Christian Savill : J'aime beaucoup l'instrumental sur l'album, prayer remembered. Mais je pense que si nous sortons un autre disque, tout changera à nouveau. Ce n'est pas simple de définir notre son en faisant référence à un morceau, surtout qu'il risque de continuer à évoluer avec le temps.

Tu parles de prayer remembered, était-ce voulu de ne pas y ajouter de paroles ou était-ce trop compliqué de le faire ?

Rachel Goswell : En fait, ça aurait été une chanson facile pour y ajouter des lignes de chant et d'autres éléments mais Neil tenait absolument à ce qu'elle reste instrumentale.
Christian Savill : C'est probablement la chanson sur laquelle Neil pourrait dire qu'il a travaillé dessus pendant un million d'heures, alors qu'on dirait que c'est celle où il y a eu le moins de travail de tout l'album. Nous l'avons enregistrée comme si de rien n'était. Rien d'autre n'y a été ajouté.
Rachel Goswell : C'est aussi une chanson très personnelle pour Neil, et c'est la raison pour laquelle il ne voulait pas de voix dessus, ce qui est tout à fait normal. C'est une chanson remplie d'espoir.

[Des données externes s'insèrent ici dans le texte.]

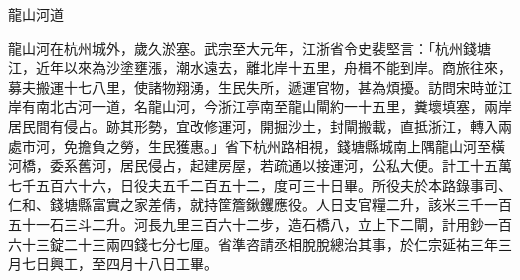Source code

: \begin{pinyinscope}
 龍山河道



 龍山河在杭州城外，歲久淤塞。武宗至大元年，江浙省令史裴堅言：「杭州錢塘江，近年以來為沙塗壅漲，潮水遠去，離北岸十五里，舟楫不能到岸。商旅往來，募夫搬運十七八里，使諸物翔湧，生民失所，遞運官物，甚為煩擾。訪問宋時並江岸有南北古河一道，名龍山河，今浙江亭南至龍山閘約一十五里，糞壞填塞，兩岸居民間有侵占。跡其形勢，宜改修運河，開掘沙土，封閘搬載，直抵浙江，轉入兩處市河，免擔負之勞，生民獲惠。」省下杭州路相視，錢塘縣城南上隅龍山河至橫河橋，委系舊河，居民侵占，起建房屋，若疏通以接運河，公私大便。計工十五萬七千五百六十六，日役夫五千二百五十二，度可三十日畢。所役夫於本路錄事司、仁和、錢塘縣富實之家差倩，就持筐簷鍬钁應役。人日支官糧二升，該米三千一百五十一石三斗二升。河長九里三百六十二步，造石橋八，立上下二閘，計用鈔一百六十三錠二十三兩四錢七分七厘。省準咨請丞相脫脫總治其事，於仁宗延祐三年三月七日興工，至四月十八日工畢。



\end{pinyinscope}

Peut-on la relier à andalucia plays?

Rachel Goswell : Ces deux chansons sont très personnelles pour Neil mais pour andalucia plays j'ai fait quelques chœurs. Cependant je me rappelle qu'à l'époque, j'ai dit à Neil : « J'ai l'impression que je ne devrais pas chanter sur cette chanson. C'est une chanson tellement personnelle pour toi ». Et il m'a répondu que non, qu'il voulait que ma voix figure dessus.

Trouvez-vous que l'industrie musicale a beaucoup changé depuis que vous êtes de retour avec Slowdive ? Est-ce que ça vous manque par exemple de ne plus sortir des EPS comme lorsque vous étiez chez Creation Records ?

Christian Savill : J'ai adoré sortir ces EPs !
Rachel Goswell : Nous avons discuté de sortir un EP. Avant ce nouveau disque, nous nous sommes dit que nous devrions peut-être juste sortir un EP, le faire à l'ancienne et enchaîner avec un album plus tard. Mais c'est finalement l'album qui est sorti.
Christian Savill : Je pense que les maisons de disques n'aiment pas cela parce que cela leur coûte autant d'argent que pour le pressage d'un album et elles ne peuvent pas le facturer aussi cher.
Rachel Goswell : C'est vrai. Je suis tout à fait d'accord.

Je suis convaincu que vous allez finir par sortir un EP des versions de kisses !

Rachel Goswell : Qui sait...

J'espère que vous viendrez jouer en France en début d'année prochaine...

Rachel Goswell : Nous ne pouvons pas le faire cet automne à cause de la tournée américaine, et nous n'avons pas encore vu les dates proposées pour l'Europe, mais nous pensons que cela se fera en février ou en mars (ndlr : le groupe jouera à la Cigale à Paris le 17 janvier 2024).